Kawasaki disease is a self-limited acute vasculitis of children with a suspected infectious etiology and defined seasonality. In an attempt to find a clue for a possible infectious cause of Kawasaki disease this study examined the seasonality of different viruses. The study recognized a similar bimodal seasonality for some serotypes of adenovirus. Adenovirus accounts for 5%-10% of respiratory tract infections in children and can mimic the clinical manifestations and laboratory abnormalities seen in Kawasaki disease.
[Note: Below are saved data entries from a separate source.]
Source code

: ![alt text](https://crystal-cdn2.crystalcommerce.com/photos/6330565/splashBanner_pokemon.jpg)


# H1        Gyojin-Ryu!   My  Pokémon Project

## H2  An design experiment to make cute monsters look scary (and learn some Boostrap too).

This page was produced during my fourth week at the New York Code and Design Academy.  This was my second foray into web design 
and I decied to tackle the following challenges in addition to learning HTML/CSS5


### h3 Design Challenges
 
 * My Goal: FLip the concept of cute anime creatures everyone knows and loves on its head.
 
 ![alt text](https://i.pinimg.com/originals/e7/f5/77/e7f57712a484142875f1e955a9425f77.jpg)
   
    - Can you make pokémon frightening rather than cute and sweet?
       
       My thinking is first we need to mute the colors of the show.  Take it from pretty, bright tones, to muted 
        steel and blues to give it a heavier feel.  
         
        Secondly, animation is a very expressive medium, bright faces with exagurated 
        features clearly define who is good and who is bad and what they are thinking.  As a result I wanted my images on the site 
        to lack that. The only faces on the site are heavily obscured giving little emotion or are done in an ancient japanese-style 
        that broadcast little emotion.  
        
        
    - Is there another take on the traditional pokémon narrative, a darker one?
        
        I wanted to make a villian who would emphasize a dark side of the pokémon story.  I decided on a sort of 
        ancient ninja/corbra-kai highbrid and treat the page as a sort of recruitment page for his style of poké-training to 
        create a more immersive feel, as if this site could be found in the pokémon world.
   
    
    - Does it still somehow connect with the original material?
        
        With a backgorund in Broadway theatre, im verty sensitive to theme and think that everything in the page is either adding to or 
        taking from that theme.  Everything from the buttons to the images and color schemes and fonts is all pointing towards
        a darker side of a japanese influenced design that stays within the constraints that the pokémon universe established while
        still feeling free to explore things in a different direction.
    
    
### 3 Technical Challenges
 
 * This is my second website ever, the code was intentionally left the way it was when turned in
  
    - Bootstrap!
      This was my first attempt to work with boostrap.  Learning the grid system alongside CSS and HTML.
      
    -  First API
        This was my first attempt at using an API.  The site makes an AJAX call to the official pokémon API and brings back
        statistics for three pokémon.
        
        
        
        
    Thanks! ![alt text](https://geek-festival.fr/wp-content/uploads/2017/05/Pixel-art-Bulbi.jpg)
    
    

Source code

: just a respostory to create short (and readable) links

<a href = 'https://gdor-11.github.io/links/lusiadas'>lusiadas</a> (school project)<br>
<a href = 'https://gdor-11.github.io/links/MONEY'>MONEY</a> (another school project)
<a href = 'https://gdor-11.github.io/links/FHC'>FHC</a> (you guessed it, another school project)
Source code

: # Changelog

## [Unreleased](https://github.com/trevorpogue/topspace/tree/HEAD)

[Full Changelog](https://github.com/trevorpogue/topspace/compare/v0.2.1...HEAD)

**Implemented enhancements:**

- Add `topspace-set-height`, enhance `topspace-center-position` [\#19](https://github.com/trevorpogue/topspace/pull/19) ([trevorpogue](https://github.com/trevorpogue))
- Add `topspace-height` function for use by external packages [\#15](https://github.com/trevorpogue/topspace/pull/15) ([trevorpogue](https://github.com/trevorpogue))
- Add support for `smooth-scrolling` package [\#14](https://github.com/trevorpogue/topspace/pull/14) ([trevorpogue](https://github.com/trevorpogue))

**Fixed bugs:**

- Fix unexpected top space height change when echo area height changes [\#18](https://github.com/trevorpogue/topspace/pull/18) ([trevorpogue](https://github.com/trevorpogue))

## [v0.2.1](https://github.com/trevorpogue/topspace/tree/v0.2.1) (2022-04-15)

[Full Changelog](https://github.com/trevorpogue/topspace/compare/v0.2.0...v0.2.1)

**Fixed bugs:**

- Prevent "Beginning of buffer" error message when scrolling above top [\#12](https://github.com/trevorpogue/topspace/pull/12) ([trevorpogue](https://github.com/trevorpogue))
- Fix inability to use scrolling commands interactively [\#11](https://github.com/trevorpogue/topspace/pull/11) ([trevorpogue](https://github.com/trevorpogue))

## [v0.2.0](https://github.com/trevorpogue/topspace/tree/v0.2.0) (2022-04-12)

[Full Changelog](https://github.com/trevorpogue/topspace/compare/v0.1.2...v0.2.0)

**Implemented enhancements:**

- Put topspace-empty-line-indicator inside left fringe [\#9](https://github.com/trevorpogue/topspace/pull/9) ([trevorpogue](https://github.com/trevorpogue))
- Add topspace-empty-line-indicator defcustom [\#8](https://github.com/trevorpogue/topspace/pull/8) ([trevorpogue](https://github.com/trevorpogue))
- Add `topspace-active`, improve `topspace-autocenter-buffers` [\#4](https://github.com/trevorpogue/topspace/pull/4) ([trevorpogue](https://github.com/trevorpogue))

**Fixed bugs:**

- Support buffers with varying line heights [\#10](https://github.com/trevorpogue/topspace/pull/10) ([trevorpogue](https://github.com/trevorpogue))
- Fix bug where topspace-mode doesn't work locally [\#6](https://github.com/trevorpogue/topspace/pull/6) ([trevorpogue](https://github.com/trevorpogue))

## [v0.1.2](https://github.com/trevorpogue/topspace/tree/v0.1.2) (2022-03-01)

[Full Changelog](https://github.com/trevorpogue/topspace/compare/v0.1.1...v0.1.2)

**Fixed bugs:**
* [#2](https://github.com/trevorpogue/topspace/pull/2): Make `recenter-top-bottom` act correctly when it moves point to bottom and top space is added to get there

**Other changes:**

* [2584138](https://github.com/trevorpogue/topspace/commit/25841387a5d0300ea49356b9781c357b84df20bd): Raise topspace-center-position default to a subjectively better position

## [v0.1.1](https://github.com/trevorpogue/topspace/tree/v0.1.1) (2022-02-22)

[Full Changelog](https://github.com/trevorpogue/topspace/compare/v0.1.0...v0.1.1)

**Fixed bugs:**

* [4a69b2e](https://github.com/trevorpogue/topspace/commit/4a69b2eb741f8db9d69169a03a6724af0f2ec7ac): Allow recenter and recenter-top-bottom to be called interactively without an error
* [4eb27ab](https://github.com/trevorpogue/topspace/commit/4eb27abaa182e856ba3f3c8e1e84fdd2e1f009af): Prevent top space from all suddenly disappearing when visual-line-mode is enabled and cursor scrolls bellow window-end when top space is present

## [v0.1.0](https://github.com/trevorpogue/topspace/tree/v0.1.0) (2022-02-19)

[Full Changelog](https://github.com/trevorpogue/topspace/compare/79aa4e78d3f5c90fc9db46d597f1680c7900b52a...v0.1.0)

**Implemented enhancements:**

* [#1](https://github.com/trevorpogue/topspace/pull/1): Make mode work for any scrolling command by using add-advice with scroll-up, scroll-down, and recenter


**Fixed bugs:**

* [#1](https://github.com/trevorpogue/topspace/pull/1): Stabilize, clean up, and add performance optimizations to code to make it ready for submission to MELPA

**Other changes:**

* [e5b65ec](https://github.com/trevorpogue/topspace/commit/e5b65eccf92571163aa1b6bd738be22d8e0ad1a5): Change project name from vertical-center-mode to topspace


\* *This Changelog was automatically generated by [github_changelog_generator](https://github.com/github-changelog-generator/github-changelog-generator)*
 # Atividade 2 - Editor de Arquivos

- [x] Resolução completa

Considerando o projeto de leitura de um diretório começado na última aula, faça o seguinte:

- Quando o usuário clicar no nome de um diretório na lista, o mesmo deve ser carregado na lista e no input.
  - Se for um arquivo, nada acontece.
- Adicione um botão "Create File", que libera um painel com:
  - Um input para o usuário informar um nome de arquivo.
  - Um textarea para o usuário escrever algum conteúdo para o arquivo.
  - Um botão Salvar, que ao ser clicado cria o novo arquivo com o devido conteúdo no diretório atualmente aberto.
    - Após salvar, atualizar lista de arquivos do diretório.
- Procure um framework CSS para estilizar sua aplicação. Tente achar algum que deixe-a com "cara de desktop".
This study postulated that infection with a non-cultivatable adenovirus or antecedent adenovirus infection might be a trigger for Kawasaki disease. The study analyzed patient samples using polymerase chain reaction primers for all 51 adenovirus serotypes, viral culture, and neutralization assay for the most common adenovirus serotypes. This study also investigated possible involvement of adeno-associated viruses (AAVs), because AAVs depend on helper viruses, such as adenovirus.
Kawasaki disease patients were enrolled during a 25-month period from February 2002 to February 2004 at Children’s Hospital and Health Center in San Diego. Illness day one was defined as the first day of fever. Clinical samples used in this study were collected within the first 14 days of fever onset and before intravenous immunoglobulin (IVIG) therapy.
Nasopharyngeal swabs were cultured for adenovirus. Standard adenoviral neutralization assays for the five most common serotypes were performed with the use of patient sera. Sera with a titer of 1/10 or greater were scored as positive. At least two clinical samples from each patient, including throat swabs, sera or urine, were tested by quantitative polymerase chain reaction (PCR) for adenovirus and AAV.
Nasopharyngeal viral cultures were collected before IVIG administration on illness day three—14 from 70 Kawasaki disease patients. Of the 70 patients, 52 patients fulfilled four of the five classic criteria or three of the five criteria with abnormal coronary arteries by echocardiogram. Of the remaining 18 patients with atypical Kawasaki disease, six had coronary artery abnormalities. Overall, seven patients had coronary artery aneurysms and 22 patients had coronary artery dilatation. Viral cultures were negative in 66 of the 70 Kawasaki disease patients. The viral isolates in four patients were respiratory syncytial (one), parainfluenza virus 3 (one) and adenovirus (two). Therefore adenovirus culture was negative in 97% of patients.
Fifteen Kawasaki disease patients with negative adenovirus cultures were evaluated by PCR assay on at least two clinical samples. Fourteen patients had a negative PCR result. The throat swab from one patient collected on illness day seven contained 800 adenovirus genome copies.